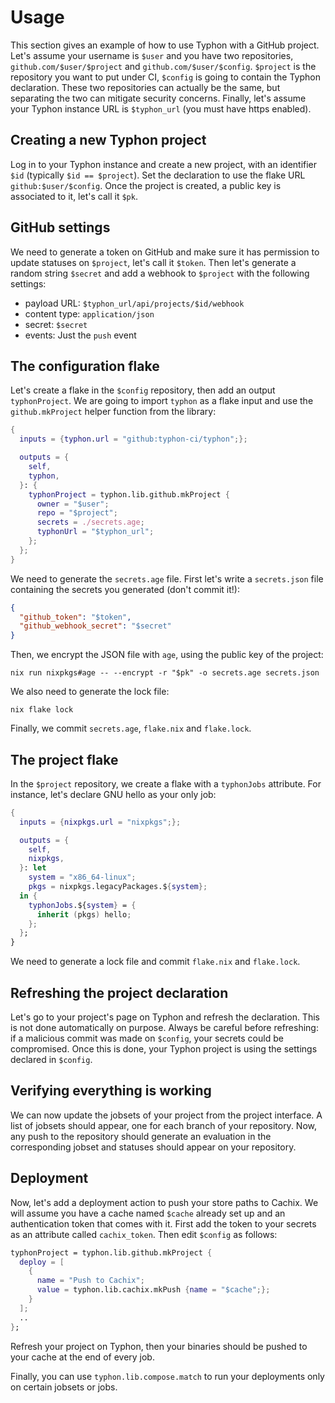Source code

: # Usage

This section gives an example of how to use Typhon with a GitHub project. Let's
assume your username is `$user` and you have two repositories,
`github.com/$user/$project` and `github.com/$user/$config`. `$project` is the
repository you want to put under CI, `$config` is going to contain the Typhon
declaration. These two repositories can actually be the same, but separating the
two can mitigate security concerns. Finally, let's assume your Typhon instance
URL is `$typhon_url` (you must have https enabled).

## Creating a new Typhon project

Log in to your Typhon instance and create a new project, with an identifier
`$id` (typically `$id == $project`). Set the declaration to use the flake URL
`github:$user/$config`. Once the project is created, a public key is associated
to it, let's call it `$pk`.

## GitHub settings

We need to generate a token on GitHub and make sure it has permission to update
statuses on `$project`, let's call it `$token`. Then let's generate a random
string `$secret` and add a webhook to `$project` with the following settings:
- payload URL: `$typhon_url/api/projects/$id/webhook`
- content type: `application/json`
- secret: `$secret`
- events: Just the `push` event

## The configuration flake

Let's create a flake in the `$config` repository, then add an output
`typhonProject`. We are going to import `typhon` as a flake input and use the
`github.mkProject` helper function from the library:

```nix
{
  inputs = {typhon.url = "github:typhon-ci/typhon";};

  outputs = {
    self,
    typhon,
  }: {
    typhonProject = typhon.lib.github.mkProject {
      owner = "$user";
      repo = "$project";
      secrets = ./secrets.age;
      typhonUrl = "$typhon_url";
    };
  };
}
```

We need to generate the `secrets.age` file. First let's write a `secrets.json`
file containing the secrets you generated (don't commit it!):

```json
{
  "github_token": "$token",
  "github_webhook_secret": "$secret"
}
```

Then, we encrypt the JSON file with `age`, using the public key of the project:

```shell
nix run nixpkgs#age -- --encrypt -r "$pk" -o secrets.age secrets.json
```

We also need to generate the lock file:

```shell
nix flake lock
```

Finally, we commit `secrets.age`, `flake.nix` and `flake.lock`.

## The project flake

In the `$project` repository, we create a flake with a `typhonJobs` attribute.
For instance, let's declare GNU hello as your only job:

```nix
{
  inputs = {nixpkgs.url = "nixpkgs";};

  outputs = {
    self,
    nixpkgs,
  }: let
    system = "x86_64-linux";
    pkgs = nixpkgs.legacyPackages.${system};
  in {
    typhonJobs.${system} = {
      inherit (pkgs) hello;
    };
  };
}
```

We need to generate a lock file and commit `flake.nix` and `flake.lock`.

## Refreshing the project declaration

Let's go to your project's page on Typhon and refresh the declaration. This is
not done automatically on purpose. Always be careful before refreshing: if a
malicious commit was made on `$config`, your secrets could be compromised. Once
this is done, your Typhon project is using the settings declared in `$config`.

## Verifying everything is working

We can now update the jobsets of your project from the project interface. A list
of jobsets should appear, one for each branch of your repository. Now, any push
to the repository should generate an evaluation in the corresponding jobset and
statuses should appear on your repository.

## Deployment

Now, let's add a deployment action to push your store paths to Cachix. We will
assume you have a cache named `$cache` already set up and an authentication
token that comes with it. First add the token to your secrets as an attribute
called `cachix_token`. Then edit `$config` as follows:

```nix
typhonProject = typhon.lib.github.mkProject {
  deploy = [
    {
      name = "Push to Cachix";
      value = typhon.lib.cachix.mkPush {name = "$cache";};
    }
  ];
  ..
};
```

Refresh your project on Typhon, then your binaries should be pushed to your
cache at the end of every job.

Finally, you can use `typhon.lib.compose.match` to run your deployments only on
certain jobsets or jobs.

########################################

» **Your goal**: Please give the material above again in full, with no pictures in your version.

» **Output for this exercise**:
Source code

: # Usage

This section gives an example of how to use Typhon with a GitHub project. Let's
assume your username is `$user` and you have two repositories,
`github.com/$user/$project` and `github.com/$user/$config`. `$project` is the
repository you want to put under CI, `$config` is going to contain the Typhon
declaration. These two repositories can actually be the same, but separating the
two can mitigate security concerns. Finally, let's assume your Typhon instance
URL is `$typhon_url` (you must have https enabled).

## Creating a new Typhon project

Log in to your Typhon instance and create a new project, with an identifier
`$id` (typically `$id == $project`). Set the declaration to use the flake URL
`github:$user/$config`. Once the project is created, a public key is associated
to it, let's call it `$pk`.

## GitHub settings

We need to generate a token on GitHub and make sure it has permission to update
statuses on `$project`, let's call it `$token`. Then let's generate a random
string `$secret` and add a webhook to `$project` with the following settings:
- payload URL: `$typhon_url/api/projects/$id/webhook`
- content type: `application/json`
- secret: `$secret`
- events: Just the `push` event

## The configuration flake

Let's create a flake in the `$config` repository, then add an output
`typhonProject`. We are going to import `typhon` as a flake input and use the
`github.mkProject` helper function from the library:

```nix
{
  inputs = {typhon.url = "github:typhon-ci/typhon";};

  outputs = {
    self,
    typhon,
  }: {
    typhonProject = typhon.lib.github.mkProject {
      owner = "$user";
      repo = "$project";
      secrets = ./secrets.age;
      typhonUrl = "$typhon_url";
    };
  };
}
```

We need to generate the `secrets.age` file. First let's write a `secrets.json`
file containing the secrets you generated (don't commit it!):

```json
{
  "github_token": "$token",
  "github_webhook_secret": "$secret"
}
```

Then, we encrypt the JSON file with `age`, using the public key of the project:

```shell
nix run nixpkgs#age -- --encrypt -r "$pk" -o secrets.age secrets.json
```

We also need to generate the lock file:

```shell
nix flake lock
```

Finally, we commit `secrets.age`, `flake.nix` and `flake.lock`.

## The project flake

In the `$project` repository, we create a flake with a `typhonJobs` attribute.
For instance, let's declare GNU hello as your only job:

```nix
{
  inputs = {nixpkgs.url = "nixpkgs";};

  outputs = {
    self,
    nixpkgs,
  }: let
    system = "x86_64-linux";
    pkgs = nixpkgs.legacyPackages.${system};
  in {
    typhonJobs.${system} = {
      inherit (pkgs) hello;
    };
  };
}
```

We need to generate a lock file and commit `flake.nix` and `flake.lock`.

## Refreshing the project declaration

Let's go to your project's page on Typhon and refresh the declaration. This is
not done automatically on purpose. Always be careful before refreshing: if a
malicious commit was made on `$config`, your secrets could be compromised. Once
this is done, your Typhon project is using the settings declared in `$config`.

## Verifying everything is working

We can now update the jobsets of your project from the project interface. A list
of jobsets should appear, one for each branch of your repository. Now, any push
to the repository should generate an evaluation in the corresponding jobset and
statuses should appear on your repository.

## Deployment

Now, let's add a deployment action to push your store paths to Cachix. We will
assume you have a cache named `$cache` already set up and an authentication
token that comes with it. First add the token to your secrets as an attribute
called `cachix_token`. Then edit `$config` as follows:

```nix
typhonProject = typhon.lib.github.mkProject {
  deploy = [
    {
      name = "Push to Cachix";
      value = typhon.lib.cachix.mkPush {name = "$cache";};
    }
  ];
  ..
};
```

Refresh your project on Typhon, then your binaries should be pushed to your
cache at the end of every job.

Finally, you can use `typhon.lib.compose.match` to run your deployments only on
certain jobsets or jobs.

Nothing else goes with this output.